Exercise directions —
The records below are to be set down again exactly, with the pictures left out.

Stored data entries:
--------------------------------

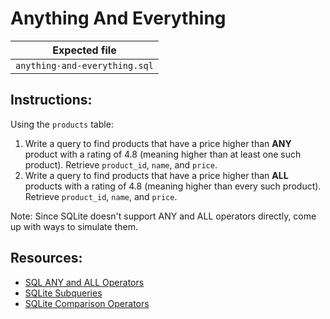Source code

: # Anything And Everything

| Expected file |
| ------------- |
| `anything-and-everything.sql` |

## Instructions:

Using the `products` table:
1. Write a query to find products that have a price higher than **ANY** product with a rating of 4.8 (meaning higher than at least one such product). Retrieve `product_id`, `name`, and `price`.
2. Write a query to find products that have a price higher than **ALL** products with a rating of 4.8 (meaning higher than every such product). Retrieve `product_id`, `name`, and `price`.

Note: Since SQLite doesn't support ANY and ALL operators directly, come up with ways to simulate them.

## Resources:

- [SQL ANY and ALL Operators](https://www.w3schools.com/sql/sql_any_all.asp)
- [SQLite Subqueries](https://www.sqlite.org/lang_select.html#subqueries)
- [SQLite Comparison Operators](https://www.sqlite.org/lang_expr.html#binaryops)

--------------------------------

Answer for the task —
Source code

: # Anything And Everything

| Expected file |
| ------------- |
| `anything-and-everything.sql` |

## Instructions:

Using the `products` table:
1. Write a query to find products that have a price higher than **ANY** product with a rating of 4.8 (meaning higher than at least one such product). Retrieve `product_id`, `name`, and `price`.
2. Write a query to find products that have a price higher than **ALL** products with a rating of 4.8 (meaning higher than every such product). Retrieve `product_id`, `name`, and `price`.

Note: Since SQLite doesn't support ANY and ALL operators directly, come up with ways to simulate them.

## Resources:

- [SQL ANY and ALL Operators](https://www.w3schools.com/sql/sql_any_all.asp)
- [SQLite Subqueries](https://www.sqlite.org/lang_select.html#subqueries)
- [SQLite Comparison Operators](https://www.sqlite.org/lang_expr.html#binaryops)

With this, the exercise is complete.